If I had to choose between having a website that was highly customized to my exact liking with 25 high quality posts and an ugly website with 100 high quality posts, I’d choose the latter every time!
Why?
- Content drives earnings as a blogger, not design aesthetics. If you have less high quality content, you will get less search traffic, social media shares, and won’t have anything to promote to your audience.
- Having a highly customized site (in many cases), requires tons of time/money spent on a web developer or using a bloated theme. While I love DIVI (the theme used on this site), it took me many months to compensate for the speed lost using a highly customizable theme. I eventually got it to where it was acceptable, but on all my other sites, I use lightweight and simple themes, such as Trellis. Does this look as cool? No. But I can generate content so much faster using the more “boring” theme and all of my content passes Google CWV without any effort.
- It is much easier to improve site design after creating a ton of content, than it is to add massive amounts of content to a highly designed site. In fact, as you eventually as more content, you will almost certainly need to change the design of your blog to properly display all of your content, meaning heavy upfront design efforts will be erased within a few months, anyway.
Mistake #15: Not Updating Old Posts

When you create a blog, you should think not just about your new content– but also your existing content as well!
If your website has been around for a while, you’ll probably need to update some of your older posts.
There are multiple reasons why you should do this, the least of which may be that the information is outdated.
Some of the other reasons you should update your old blog posts:
- Increase Traffic From Existing Posts: While older readers may have seen your content back when you first published it and it was fresh, newer readers may simply see that it was published a few years ago and click away. By updating your older content regularly, you’re not only making it more relevant, but also opening up the door for new and more traffic.Â
- Stay Up to Date with SEO Best Practices: SEO practices have changed massively over the years. There are so many SEO myths out there– many of which can actually earn you negative points with Google! By keeping up-to-date with best SEO practices and updating your older blog posts accordingly, you’re only helping yourself when it comes to ranking on the world’s largest search engine.

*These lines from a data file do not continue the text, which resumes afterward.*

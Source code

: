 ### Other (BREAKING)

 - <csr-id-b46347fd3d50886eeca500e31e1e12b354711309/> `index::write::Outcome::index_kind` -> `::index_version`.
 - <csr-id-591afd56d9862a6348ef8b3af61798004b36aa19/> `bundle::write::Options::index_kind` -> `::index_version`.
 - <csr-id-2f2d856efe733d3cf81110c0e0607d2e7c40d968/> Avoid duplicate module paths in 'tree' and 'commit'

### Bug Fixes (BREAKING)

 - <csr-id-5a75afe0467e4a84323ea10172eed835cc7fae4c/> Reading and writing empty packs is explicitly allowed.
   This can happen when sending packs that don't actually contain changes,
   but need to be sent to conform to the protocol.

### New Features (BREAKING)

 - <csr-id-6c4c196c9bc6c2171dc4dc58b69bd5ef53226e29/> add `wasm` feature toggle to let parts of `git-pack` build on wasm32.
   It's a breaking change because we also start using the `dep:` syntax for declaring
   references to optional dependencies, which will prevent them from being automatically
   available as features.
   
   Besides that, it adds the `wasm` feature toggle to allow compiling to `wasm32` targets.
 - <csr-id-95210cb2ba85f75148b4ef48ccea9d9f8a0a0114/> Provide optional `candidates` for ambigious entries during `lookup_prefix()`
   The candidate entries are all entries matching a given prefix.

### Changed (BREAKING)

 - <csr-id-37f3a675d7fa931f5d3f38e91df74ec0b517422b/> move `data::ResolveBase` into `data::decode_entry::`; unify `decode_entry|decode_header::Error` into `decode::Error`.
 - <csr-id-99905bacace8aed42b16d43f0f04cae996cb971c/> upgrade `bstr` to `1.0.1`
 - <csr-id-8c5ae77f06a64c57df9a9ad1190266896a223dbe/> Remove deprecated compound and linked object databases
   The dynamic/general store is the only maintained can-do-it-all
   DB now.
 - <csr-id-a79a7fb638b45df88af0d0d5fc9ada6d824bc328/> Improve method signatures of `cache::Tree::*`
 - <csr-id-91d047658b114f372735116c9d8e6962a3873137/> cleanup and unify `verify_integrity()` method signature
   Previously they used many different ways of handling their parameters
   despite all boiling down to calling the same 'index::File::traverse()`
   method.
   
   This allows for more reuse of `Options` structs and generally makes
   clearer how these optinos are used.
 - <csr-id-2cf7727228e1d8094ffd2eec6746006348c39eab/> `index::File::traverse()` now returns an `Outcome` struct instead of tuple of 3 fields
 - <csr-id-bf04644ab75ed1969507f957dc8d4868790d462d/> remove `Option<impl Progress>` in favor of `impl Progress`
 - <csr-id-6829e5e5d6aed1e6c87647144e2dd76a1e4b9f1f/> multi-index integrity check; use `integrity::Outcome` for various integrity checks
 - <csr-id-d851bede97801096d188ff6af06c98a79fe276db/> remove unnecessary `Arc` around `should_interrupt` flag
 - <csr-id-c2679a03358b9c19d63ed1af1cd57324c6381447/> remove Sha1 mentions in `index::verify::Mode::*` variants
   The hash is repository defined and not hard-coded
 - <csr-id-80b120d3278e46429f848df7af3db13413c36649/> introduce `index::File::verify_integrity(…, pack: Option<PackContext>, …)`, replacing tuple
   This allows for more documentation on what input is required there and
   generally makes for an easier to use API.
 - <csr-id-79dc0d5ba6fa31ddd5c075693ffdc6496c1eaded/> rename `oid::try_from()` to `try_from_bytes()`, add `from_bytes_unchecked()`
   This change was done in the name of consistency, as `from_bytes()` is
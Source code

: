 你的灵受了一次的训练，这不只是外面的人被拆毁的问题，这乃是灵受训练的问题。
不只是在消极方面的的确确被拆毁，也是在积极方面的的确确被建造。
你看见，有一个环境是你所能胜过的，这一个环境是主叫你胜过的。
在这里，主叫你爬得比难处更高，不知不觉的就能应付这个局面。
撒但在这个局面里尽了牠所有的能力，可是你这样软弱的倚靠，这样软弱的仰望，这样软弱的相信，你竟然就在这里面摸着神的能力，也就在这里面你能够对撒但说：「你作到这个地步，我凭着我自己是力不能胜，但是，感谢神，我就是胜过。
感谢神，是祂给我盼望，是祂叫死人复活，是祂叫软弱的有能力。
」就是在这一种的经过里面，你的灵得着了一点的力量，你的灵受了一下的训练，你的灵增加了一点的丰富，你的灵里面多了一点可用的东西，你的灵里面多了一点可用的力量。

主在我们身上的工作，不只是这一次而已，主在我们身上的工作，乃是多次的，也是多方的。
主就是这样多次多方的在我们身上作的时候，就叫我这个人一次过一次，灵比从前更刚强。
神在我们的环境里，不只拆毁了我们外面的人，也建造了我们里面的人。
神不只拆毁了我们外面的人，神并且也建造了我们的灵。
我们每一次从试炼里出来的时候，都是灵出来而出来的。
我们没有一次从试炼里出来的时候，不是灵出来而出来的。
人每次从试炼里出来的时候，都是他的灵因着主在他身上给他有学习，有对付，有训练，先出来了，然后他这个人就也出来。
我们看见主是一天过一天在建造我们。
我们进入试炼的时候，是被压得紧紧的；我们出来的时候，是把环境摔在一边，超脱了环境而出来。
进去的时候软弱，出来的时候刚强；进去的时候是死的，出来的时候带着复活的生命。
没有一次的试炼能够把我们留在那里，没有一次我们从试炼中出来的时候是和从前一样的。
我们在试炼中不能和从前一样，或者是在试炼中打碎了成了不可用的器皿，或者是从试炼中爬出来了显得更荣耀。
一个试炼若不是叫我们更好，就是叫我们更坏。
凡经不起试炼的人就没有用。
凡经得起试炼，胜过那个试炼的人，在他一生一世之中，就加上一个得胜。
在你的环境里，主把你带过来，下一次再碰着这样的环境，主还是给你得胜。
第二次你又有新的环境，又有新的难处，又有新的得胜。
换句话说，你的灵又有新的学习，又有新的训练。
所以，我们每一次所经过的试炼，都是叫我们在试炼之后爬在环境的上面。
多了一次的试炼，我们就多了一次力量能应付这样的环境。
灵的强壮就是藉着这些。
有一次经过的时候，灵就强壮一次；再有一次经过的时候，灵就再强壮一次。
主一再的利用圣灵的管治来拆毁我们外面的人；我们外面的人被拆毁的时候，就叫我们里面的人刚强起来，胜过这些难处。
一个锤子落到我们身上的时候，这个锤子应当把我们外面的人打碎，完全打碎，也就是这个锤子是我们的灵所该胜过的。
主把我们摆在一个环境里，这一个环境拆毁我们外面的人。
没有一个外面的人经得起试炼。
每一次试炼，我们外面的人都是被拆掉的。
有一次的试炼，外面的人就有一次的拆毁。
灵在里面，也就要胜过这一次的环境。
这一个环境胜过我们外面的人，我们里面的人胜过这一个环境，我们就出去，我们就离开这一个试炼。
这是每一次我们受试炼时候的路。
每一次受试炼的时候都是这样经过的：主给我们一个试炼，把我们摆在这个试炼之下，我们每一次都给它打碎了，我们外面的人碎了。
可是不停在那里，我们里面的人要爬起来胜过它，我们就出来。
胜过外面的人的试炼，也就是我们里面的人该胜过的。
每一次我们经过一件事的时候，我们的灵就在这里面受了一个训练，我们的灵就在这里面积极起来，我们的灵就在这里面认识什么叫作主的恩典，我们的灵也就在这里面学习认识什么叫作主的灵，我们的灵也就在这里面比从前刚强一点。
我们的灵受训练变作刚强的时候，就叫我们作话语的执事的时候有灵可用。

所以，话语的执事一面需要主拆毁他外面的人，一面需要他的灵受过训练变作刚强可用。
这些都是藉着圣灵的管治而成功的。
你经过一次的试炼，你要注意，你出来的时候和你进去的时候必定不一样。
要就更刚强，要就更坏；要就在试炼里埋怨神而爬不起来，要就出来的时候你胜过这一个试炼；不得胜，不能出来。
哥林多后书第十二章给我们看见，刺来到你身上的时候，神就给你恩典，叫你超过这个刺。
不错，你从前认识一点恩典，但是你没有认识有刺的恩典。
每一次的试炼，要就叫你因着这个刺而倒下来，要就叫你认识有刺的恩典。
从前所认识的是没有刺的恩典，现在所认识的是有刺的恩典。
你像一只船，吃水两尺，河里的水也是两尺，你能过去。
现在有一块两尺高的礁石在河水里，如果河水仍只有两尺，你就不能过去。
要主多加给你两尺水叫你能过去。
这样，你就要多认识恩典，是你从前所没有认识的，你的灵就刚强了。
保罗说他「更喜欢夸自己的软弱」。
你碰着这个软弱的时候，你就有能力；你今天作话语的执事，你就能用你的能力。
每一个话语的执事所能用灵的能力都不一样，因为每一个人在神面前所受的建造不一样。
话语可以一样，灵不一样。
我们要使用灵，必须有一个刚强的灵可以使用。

- Get More Backlinks: When you update your content, you can not only make your existing backlinks more relevant, but may also be able to poach other backlinks that may be out of date.
Conclusion
There are many mistakes that amateur bloggers make. However, many of the major mistakes are fairly common and are easily preventable. Ultimately, becoming a successful blogger requires amateur bloggers to (1) learn the necessary blogging skills (2) implement these skills consistently over time. By understanding many of the mistakes that new bloggers make, you can easily address the first of these two steps!